● **Exercise instructions**: Each entry is to be printed again word for word.

● **Source data**:
-- -- --

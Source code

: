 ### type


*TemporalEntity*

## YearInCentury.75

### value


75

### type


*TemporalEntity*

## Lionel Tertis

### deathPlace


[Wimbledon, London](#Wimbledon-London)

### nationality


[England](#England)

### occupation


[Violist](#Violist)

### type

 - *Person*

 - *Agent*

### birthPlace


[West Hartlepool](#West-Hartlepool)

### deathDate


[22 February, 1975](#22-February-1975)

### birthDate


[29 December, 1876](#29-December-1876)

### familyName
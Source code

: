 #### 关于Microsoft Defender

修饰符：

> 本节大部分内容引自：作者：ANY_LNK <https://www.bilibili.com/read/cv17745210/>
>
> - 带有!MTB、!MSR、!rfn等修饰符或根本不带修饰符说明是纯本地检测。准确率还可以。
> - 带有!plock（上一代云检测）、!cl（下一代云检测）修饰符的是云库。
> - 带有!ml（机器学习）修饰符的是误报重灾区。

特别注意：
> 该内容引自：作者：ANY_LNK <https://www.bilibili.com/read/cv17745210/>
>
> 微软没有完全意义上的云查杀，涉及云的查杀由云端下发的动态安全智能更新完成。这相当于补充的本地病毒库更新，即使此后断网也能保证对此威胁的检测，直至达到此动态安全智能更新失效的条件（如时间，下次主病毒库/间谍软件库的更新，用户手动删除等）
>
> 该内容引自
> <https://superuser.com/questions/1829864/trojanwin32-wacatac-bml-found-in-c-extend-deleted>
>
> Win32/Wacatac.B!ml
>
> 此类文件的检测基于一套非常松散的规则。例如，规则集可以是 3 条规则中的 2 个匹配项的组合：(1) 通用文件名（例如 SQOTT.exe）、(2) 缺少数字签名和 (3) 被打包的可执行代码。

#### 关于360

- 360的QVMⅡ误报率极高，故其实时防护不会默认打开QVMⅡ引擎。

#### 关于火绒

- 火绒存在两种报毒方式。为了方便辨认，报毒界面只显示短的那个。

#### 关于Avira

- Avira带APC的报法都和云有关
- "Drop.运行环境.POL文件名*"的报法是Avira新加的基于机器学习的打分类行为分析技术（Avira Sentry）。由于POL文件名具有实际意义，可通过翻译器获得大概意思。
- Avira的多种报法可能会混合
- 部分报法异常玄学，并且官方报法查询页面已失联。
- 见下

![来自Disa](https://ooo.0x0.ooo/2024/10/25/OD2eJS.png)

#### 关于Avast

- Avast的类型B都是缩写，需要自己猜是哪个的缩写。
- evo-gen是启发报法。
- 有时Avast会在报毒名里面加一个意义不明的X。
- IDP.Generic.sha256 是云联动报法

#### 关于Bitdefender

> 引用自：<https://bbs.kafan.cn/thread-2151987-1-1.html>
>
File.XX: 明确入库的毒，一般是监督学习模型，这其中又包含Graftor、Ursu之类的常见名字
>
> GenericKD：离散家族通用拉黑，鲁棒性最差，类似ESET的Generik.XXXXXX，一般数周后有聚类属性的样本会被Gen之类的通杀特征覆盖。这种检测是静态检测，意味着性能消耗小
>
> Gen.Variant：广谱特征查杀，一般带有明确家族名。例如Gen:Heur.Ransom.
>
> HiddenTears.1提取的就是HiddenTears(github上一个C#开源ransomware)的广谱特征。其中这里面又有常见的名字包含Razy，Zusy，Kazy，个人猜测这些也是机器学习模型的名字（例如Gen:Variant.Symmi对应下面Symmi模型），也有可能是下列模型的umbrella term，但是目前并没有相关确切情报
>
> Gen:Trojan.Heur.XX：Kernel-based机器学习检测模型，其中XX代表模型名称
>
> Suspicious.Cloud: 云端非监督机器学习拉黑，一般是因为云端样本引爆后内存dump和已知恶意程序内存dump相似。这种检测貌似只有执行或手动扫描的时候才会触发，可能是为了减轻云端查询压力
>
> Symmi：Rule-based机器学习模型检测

-- -- --

● **Task output**:
Source code

: ### type


*TemporalEntity*

## YearInCentury.75

### value


75

### type


*TemporalEntity*

## Lionel Tertis

### deathPlace


[Wimbledon, London](#Wimbledon-London)

### nationality


[England](#England)

### occupation


[Violist](#Violist)

### type

 - *Person*

 - *Agent*

### birthPlace


[West Hartlepool](#West-Hartlepool)

### deathDate


[22 February, 1975](#22-February-1975)

### birthDate


[29 December, 1876](#29-December-1876)

### familyName
Source code

: #### 关于Microsoft Defender

修饰符：

> 本节大部分内容引自：作者：ANY_LNK <https://www.bilibili.com/read/cv17745210/>
>
> - 带有!MTB、!MSR、!rfn等修饰符或根本不带修饰符说明是纯本地检测。准确率还可以。
> - 带有!plock（上一代云检测）、!cl（下一代云检测）修饰符的是云库。
> - 带有!ml（机器学习）修饰符的是误报重灾区。

特别注意：
> 该内容引自：作者：ANY_LNK <https://www.bilibili.com/read/cv17745210/>
>
> 微软没有完全意义上的云查杀，涉及云的查杀由云端下发的动态安全智能更新完成。这相当于补充的本地病毒库更新，即使此后断网也能保证对此威胁的检测，直至达到此动态安全智能更新失效的条件（如时间，下次主病毒库/间谍软件库的更新，用户手动删除等）
>
> 该内容引自
> <https://superuser.com/questions/1829864/trojanwin32-wacatac-bml-found-in-c-extend-deleted>
>
> Win32/Wacatac.B!ml
>
> 此类文件的检测基于一套非常松散的规则。例如，规则集可以是 3 条规则中的 2 个匹配项的组合：(1) 通用文件名（例如 SQOTT.exe）、(2) 缺少数字签名和 (3) 被打包的可执行代码。

#### 关于360

- 360的QVMⅡ误报率极高，故其实时防护不会默认打开QVMⅡ引擎。

#### 关于火绒

- 火绒存在两种报毒方式。为了方便辨认，报毒界面只显示短的那个。

#### 关于Avira

- Avira带APC的报法都和云有关
- "Drop.运行环境.POL文件名*"的报法是Avira新加的基于机器学习的打分类行为分析技术（Avira Sentry）。由于POL文件名具有实际意义，可通过翻译器获得大概意思。
- Avira的多种报法可能会混合
- 部分报法异常玄学，并且官方报法查询页面已失联。
- 见下

![来自Disa](https://ooo.0x0.ooo/2024/10/25/OD2eJS.png)

#### 关于Avast

- Avast的类型B都是缩写，需要自己猜是哪个的缩写。
- evo-gen是启发报法。
- 有时Avast会在报毒名里面加一个意义不明的X。
- IDP.Generic.sha256 是云联动报法

#### 关于Bitdefender

> 引用自：<https://bbs.kafan.cn/thread-2151987-1-1.html>
>
File.XX: 明确入库的毒，一般是监督学习模型，这其中又包含Graftor、Ursu之类的常见名字
>
> GenericKD：离散家族通用拉黑，鲁棒性最差，类似ESET的Generik.XXXXXX，一般数周后有聚类属性的样本会被Gen之类的通杀特征覆盖。这种检测是静态检测，意味着性能消耗小
>
> Gen.Variant：广谱特征查杀，一般带有明确家族名。例如Gen:Heur.Ransom.
>
> HiddenTears.1提取的就是HiddenTears(github上一个C#开源ransomware)的广谱特征。其中这里面又有常见的名字包含Razy，Zusy，Kazy，个人猜测这些也是机器学习模型的名字（例如Gen:Variant.Symmi对应下面Symmi模型），也有可能是下列模型的umbrella term，但是目前并没有相关确切情报
>
> Gen:Trojan.Heur.XX：Kernel-based机器学习检测模型，其中XX代表模型名称
>
> Suspicious.Cloud: 云端非监督机器学习拉黑，一般是因为云端样本引爆后内存dump和已知恶意程序内存dump相似。这种检测貌似只有执行或手动扫描的时候才会触发，可能是为了减轻云端查询压力
>
> Symmi：Rule-based机器学习模型检测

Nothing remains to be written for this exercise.